• **Exercise goal**:
Pick each line that has "plain" out of the records.
- Opening Delimiter -
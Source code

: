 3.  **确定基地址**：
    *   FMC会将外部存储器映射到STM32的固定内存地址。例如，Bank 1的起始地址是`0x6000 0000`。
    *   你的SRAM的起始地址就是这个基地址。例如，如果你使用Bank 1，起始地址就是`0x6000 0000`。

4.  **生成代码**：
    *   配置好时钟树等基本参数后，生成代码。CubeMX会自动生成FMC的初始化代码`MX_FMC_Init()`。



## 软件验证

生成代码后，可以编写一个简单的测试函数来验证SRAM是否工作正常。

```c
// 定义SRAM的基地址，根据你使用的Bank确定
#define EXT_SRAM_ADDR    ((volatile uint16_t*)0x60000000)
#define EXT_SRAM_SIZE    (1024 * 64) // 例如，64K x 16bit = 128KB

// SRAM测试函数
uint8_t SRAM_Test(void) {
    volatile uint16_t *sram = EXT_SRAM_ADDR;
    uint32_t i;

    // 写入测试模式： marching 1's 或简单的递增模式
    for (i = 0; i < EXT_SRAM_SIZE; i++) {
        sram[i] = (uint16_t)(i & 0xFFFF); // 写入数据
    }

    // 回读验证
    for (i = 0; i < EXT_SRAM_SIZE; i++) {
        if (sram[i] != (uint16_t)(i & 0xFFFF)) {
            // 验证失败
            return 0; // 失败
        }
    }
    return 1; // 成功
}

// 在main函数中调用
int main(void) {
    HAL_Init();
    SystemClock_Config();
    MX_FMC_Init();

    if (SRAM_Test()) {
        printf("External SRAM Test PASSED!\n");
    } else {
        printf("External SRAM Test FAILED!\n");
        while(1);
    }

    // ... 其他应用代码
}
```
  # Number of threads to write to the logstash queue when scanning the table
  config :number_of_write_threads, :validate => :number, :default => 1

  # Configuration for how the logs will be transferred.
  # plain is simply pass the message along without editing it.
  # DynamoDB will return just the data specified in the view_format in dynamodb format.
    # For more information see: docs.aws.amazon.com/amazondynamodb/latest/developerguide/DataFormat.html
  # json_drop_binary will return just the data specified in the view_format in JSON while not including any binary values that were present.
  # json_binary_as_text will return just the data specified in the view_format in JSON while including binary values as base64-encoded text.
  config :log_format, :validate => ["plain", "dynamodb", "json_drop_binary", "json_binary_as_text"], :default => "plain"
- Closing Delimiter -
• **Result for this task**:
  # plain is simply pass the message along without editing it.
  config :log_format, :validate => ["plain", "dynamodb", "json_drop_binary", "json_binary_as_text"], :default => "plain"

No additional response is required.